Escribir una buena historia que se quede pegada para siempre en tu caja torácica y te remueva las vísceras no es un don al alcance de muchas personas. Tampoco lo es dibujar personajes de carne y hueso en tan solo unas páginas o conseguir que seas capaz de oler el frío de las montañas de Virginia, escuchar a los fantasmas que susurran entre cardos y espigas o sentir en el paladar el sabor de las brasas y del hígado, del incendio y de la tierra blanca que pesa en las venas.
No es nada fácil crear relatos imborrables con aroma a pólvora y a nostalgia, a resistencia y a desesperación. Pero hoy venimos a hablar de quien sí tiene el poder, hoy venimos a preguntarte que qué coño estás haciendo con tu vida para no haberte leído a Ann Pancake y su Tierra vencida, un conjunto de relatos magistrales publicados con mucho gusto por la editorial Dirty Works. Si echas un vistazo a su página web te entrarán ganas de servirte un bourbon y poner un blues, o de comprar de sopetón todos los libros de su catálogo. O todo a la vez.
Ann Pancake, natural de las montañas de Virginia, recoge en este volumen un total de doce relatos, todos ellos imperdibles. En cada uno de ellos podrás zambullirte en el corazón herido y la desgarrada violencia de aquellos que nacen, mueren y resisten en el agreste y complejo territorio de los Apalaches, donde el expolio a la naturaleza y el abandono de la montaña, la tradición y la huida, o el alcohol, la soledad y la depresión conviven mano a mano.

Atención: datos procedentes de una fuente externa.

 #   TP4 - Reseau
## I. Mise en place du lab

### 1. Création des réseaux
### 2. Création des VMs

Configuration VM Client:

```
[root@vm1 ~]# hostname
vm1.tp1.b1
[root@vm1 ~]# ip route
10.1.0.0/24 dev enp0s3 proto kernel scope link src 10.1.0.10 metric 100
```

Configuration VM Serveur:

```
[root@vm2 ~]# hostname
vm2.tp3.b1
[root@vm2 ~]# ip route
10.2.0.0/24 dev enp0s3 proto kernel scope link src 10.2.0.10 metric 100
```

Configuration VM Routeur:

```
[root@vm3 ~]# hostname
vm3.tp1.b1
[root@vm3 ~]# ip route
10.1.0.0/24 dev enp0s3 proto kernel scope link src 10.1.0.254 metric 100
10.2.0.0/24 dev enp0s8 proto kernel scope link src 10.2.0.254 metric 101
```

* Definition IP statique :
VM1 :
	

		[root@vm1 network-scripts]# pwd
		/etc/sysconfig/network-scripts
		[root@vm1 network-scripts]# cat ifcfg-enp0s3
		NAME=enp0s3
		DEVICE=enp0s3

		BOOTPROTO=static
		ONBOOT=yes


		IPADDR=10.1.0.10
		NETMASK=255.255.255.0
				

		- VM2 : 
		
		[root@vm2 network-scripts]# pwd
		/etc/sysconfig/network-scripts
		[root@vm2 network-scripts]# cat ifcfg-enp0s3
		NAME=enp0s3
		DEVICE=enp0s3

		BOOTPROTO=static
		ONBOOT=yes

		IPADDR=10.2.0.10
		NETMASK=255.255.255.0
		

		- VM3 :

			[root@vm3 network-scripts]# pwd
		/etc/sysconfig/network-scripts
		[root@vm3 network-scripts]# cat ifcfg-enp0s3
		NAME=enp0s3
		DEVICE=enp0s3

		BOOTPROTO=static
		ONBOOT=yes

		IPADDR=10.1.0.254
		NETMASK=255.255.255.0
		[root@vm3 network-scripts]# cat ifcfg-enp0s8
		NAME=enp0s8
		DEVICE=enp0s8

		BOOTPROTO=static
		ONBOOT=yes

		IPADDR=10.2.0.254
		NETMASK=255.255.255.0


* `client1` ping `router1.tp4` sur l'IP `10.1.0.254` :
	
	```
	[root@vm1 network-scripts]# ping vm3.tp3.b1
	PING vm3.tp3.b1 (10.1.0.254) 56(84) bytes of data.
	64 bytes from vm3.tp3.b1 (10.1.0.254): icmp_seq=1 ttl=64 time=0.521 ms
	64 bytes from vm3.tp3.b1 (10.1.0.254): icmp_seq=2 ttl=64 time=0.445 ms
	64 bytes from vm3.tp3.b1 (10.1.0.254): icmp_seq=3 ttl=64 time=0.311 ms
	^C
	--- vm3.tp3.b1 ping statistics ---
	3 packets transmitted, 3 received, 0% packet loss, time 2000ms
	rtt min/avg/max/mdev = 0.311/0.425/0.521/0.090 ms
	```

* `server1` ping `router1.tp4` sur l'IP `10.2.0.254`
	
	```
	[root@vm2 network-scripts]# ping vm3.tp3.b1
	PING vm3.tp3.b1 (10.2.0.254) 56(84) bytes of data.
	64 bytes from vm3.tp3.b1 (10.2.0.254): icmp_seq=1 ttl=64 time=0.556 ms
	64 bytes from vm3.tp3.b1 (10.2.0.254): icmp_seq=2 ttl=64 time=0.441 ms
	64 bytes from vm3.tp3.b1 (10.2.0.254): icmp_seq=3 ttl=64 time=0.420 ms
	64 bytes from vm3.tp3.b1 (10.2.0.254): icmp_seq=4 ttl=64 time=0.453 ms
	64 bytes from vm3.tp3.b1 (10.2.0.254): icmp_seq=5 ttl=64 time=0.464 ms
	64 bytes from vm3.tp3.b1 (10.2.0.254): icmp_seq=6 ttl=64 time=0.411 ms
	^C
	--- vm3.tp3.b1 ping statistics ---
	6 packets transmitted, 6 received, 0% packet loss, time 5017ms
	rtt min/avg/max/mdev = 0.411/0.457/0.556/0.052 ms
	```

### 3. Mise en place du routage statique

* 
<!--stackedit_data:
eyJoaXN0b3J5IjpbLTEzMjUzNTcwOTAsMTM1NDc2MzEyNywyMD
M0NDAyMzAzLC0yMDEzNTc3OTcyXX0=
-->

Chicos redneck, bosques que aúllan, jóvenes hechizadas, manzanas ácidas, espíritus que atraviesan las llamas, carne en conserva, gente que vuelve y otra que nunca se ha ido, sequías y accidentes, gaznates sedientos y pulmones ensombrecidos. Ciervos escuálidos, madres tristes y chicas a punto de convertirse en serpientes. Todo esto te aguarda, y nada será como lo presuponías de antemano.
Pocas veces un lugar ha conservado un vínculo tan estrecho con sus pobladores en la literatura, porque aquí la tierra es como un nervio, un imán o una placenta que años después se convertirá en tumba. No es un simple escenario, sino un ente vivo que empapa de dolor, fuerza e identidad a aquellos que la pisan. Ann Pancake nos devuelve la importancia de lo telúrico, de lo insondable, de desentrañar en lo salvaje y espiritual de la condición humana, en sabernos bestias y miserables, en pintar el arraigo a la tierra de colores y crujidos y estaciones. La universitaria que aspira de nuevo la extraña familiaridad del hogar y el señor que baja a Foursquare a por leña están igual de perdidos.
Guardamos Tierra vencida como un tesoro, un título que hace justicia a su nombre. Descubrimos entre sus páginas mil y un modos de supervivencia, la rebeldía de una tierra doblegada, texturas y olores tan vívidos -a tierra húmeda, a leña, a sexo, a podredumbre, a sudor y a mazorcas, a noche y a nieve- que se nos meten en las manos y en la garganta, instintos que se vuelven más transparentes allá en lo alto de la montaña.
Como dice uno de sus relatos, «aquí la tierra se tiende de un modo muy parecido al de un cuerpo humano, más que en cualquier otro lugar que yo haya visto, ya sea en fotografías o en la vida real. Y a menudo me pregunto si no será esa la razón de nuestro doloroso apego a esta tierra».